Do you want to capture wonderful telephoto landscape photography? Are you looking to take gorgeous photos of the landscape, but with a telephoto lens?
That’s what this article is all about.
Because telephoto landscapes can be some of the most inspiring shots out there. But you do need to know a few basic techniques–before you go out and start capturing beautiful images.
In this article, you’re going to discover everything you need to know about telephoto landscape photography.
I will give you key tips to ensure that you nail all of your shots–no matter the situation.
Telephoto Landscape Photography Tips:
Grab a 70-200mm f/4 Lens for the Best Telephoto Landscape Photography
If you’re looking to capture beautiful telephoto landscapes, you will need the right lens for the job.

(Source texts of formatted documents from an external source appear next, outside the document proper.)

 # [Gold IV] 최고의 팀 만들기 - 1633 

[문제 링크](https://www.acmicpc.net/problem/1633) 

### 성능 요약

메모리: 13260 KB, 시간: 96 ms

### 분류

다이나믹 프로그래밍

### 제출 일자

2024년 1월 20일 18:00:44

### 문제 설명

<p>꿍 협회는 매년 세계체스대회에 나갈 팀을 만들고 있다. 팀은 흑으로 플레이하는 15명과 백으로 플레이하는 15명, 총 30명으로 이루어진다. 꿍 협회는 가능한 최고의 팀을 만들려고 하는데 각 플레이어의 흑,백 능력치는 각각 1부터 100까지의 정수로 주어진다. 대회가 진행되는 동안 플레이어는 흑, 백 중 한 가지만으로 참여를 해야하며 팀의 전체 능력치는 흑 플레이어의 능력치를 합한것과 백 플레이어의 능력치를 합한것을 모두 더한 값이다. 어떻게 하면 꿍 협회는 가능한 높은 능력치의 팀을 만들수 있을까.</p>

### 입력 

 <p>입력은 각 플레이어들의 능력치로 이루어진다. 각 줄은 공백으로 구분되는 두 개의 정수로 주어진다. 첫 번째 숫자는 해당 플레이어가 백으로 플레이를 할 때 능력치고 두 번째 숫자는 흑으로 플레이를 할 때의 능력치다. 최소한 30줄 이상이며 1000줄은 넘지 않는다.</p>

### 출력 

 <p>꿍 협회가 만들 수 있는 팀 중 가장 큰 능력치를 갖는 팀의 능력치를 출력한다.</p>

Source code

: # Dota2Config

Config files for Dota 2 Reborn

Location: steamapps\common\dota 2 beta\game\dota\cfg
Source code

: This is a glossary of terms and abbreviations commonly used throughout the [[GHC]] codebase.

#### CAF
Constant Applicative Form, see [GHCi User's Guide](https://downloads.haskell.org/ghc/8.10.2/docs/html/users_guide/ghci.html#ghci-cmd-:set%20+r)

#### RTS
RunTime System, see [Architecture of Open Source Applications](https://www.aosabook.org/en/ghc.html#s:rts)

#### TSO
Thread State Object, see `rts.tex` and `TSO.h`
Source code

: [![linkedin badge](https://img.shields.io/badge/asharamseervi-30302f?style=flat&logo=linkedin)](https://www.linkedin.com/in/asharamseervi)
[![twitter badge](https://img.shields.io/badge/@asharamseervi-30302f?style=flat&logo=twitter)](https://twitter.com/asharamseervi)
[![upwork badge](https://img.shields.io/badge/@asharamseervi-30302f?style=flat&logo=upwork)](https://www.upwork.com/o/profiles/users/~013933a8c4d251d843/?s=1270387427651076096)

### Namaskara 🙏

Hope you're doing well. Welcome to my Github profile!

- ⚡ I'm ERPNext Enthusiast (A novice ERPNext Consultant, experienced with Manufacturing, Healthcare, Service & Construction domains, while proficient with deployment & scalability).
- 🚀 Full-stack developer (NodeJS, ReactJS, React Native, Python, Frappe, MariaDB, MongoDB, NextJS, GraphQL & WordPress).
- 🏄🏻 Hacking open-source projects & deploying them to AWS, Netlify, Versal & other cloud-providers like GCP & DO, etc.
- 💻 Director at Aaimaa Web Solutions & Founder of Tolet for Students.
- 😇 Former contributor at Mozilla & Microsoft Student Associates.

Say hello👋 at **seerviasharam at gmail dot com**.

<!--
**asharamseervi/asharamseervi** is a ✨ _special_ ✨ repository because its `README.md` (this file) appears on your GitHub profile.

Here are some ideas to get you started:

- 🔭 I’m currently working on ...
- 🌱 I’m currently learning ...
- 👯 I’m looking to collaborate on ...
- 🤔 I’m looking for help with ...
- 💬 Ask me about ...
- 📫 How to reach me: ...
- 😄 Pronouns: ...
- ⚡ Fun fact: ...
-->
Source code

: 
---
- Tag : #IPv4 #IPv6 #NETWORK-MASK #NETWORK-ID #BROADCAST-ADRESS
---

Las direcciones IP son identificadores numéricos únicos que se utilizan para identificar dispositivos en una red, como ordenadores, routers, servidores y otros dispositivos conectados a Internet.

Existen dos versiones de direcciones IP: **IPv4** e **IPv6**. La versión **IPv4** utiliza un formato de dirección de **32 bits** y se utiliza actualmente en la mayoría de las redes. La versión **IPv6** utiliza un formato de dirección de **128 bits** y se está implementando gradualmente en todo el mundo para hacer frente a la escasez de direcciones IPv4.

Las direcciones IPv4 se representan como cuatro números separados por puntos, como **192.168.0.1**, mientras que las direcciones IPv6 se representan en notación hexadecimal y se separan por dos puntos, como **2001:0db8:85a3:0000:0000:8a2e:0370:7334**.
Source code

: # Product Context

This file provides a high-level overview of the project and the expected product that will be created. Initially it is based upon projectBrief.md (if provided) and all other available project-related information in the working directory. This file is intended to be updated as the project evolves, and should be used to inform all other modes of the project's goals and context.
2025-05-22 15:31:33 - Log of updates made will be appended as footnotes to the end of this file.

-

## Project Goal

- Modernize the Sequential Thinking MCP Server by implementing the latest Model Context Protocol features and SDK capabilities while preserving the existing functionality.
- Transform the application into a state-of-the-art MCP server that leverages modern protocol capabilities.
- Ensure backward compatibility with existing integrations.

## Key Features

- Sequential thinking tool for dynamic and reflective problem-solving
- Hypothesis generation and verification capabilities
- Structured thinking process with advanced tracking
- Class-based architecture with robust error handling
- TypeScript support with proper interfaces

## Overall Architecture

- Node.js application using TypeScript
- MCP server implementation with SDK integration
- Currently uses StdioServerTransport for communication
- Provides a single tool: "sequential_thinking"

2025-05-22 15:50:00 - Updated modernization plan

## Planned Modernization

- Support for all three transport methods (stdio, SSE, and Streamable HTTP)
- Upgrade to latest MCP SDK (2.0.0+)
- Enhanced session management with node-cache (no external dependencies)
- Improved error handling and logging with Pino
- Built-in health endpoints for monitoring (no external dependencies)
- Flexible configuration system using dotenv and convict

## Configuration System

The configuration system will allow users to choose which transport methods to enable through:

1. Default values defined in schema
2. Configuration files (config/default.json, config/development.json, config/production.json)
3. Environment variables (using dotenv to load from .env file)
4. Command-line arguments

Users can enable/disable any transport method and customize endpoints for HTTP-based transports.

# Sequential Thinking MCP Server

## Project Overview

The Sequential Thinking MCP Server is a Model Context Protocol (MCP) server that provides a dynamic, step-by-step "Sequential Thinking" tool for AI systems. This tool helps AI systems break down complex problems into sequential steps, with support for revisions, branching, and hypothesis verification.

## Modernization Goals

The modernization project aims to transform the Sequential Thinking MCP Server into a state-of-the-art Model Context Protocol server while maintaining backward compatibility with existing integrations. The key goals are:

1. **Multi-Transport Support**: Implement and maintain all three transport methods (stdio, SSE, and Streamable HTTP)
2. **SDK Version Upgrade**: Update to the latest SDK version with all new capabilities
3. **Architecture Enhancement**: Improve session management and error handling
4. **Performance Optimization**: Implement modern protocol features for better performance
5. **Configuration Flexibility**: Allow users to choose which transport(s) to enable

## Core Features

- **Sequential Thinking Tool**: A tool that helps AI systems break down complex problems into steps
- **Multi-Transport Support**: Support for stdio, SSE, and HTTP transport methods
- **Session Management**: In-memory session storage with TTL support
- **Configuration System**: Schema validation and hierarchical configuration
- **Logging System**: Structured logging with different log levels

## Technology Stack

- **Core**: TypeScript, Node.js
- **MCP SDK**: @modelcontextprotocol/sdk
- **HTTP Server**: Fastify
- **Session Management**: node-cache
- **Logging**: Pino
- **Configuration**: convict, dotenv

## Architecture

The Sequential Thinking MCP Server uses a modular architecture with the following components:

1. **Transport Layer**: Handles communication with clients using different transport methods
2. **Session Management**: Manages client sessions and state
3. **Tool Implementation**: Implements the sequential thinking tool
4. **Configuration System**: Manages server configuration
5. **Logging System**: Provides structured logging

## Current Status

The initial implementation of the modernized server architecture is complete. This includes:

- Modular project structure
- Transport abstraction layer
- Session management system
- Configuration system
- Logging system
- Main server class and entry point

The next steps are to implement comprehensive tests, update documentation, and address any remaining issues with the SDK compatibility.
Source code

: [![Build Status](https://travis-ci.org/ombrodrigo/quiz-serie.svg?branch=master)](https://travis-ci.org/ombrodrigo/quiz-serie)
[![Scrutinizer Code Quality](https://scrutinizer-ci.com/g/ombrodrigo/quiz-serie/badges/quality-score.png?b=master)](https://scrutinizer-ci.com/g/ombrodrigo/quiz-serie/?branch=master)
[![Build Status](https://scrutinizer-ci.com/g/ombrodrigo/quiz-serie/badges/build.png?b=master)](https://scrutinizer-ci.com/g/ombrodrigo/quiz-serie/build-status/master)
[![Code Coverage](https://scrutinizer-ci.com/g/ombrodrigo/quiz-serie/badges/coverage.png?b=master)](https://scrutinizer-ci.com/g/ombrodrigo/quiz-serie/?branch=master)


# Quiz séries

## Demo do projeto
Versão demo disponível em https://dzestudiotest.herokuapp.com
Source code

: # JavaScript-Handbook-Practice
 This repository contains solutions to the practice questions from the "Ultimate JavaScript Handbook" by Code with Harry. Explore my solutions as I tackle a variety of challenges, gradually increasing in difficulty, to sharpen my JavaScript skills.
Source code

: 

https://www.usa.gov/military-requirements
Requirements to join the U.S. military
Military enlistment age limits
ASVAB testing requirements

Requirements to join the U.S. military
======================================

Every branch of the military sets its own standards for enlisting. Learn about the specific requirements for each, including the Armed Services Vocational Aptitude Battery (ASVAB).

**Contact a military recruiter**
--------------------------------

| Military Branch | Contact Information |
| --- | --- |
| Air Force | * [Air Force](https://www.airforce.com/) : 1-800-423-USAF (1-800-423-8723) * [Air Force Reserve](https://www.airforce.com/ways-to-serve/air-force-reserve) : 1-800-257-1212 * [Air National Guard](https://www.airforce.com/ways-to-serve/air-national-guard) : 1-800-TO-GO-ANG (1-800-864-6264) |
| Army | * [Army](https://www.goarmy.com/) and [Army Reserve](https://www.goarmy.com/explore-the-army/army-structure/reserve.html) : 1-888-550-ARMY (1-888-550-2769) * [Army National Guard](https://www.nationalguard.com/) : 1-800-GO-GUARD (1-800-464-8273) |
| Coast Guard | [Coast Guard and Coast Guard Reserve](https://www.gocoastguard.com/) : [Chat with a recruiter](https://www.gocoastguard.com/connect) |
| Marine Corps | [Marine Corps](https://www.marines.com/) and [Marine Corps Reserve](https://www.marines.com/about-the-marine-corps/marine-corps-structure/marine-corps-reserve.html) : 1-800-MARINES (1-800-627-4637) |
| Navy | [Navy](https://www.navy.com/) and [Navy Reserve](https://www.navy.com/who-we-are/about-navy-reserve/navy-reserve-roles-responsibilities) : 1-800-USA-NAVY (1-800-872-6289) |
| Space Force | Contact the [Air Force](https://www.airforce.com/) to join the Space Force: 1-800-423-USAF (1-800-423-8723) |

And the lens that I wholeheartedly recommend is a 70-200mm f/4, for a few reasons.
First, 70-200mm f/4 lenses tend to be relatively cheap. You can pick up Canon’s basic model for a very reasonable price, and there are several strong third-party options, as well–such as the Tamron 70-210mm f/4. Note that you don’t have to stick with the f/4 aperture; if you already have an f/2.8 lens, or you see a great deal on one, then go for it. But the f/4 maximum aperture keeps costs down, plus it can result in a lighter lens overall, which is why I tend to recommend it over its f/2.8 counterpart.
Second, a 70-200mm f/4 tends to have excellent optical quality. The range isn’t so long that manufacturers compromise on sharpness for zoom convenience, so you end up with an optically stellar lens.
And third: A 70-200mm lens offers just the right focal length for telephoto landscape photography.
At 70mm, you can get some shots of landscapes near your camera. I’m talking about images of trees, of cliffs, of mountains right in front of you.
And then, at 200mm, you can capture compressed, distant landscape images–of foggy hills, hazy mountains, and more.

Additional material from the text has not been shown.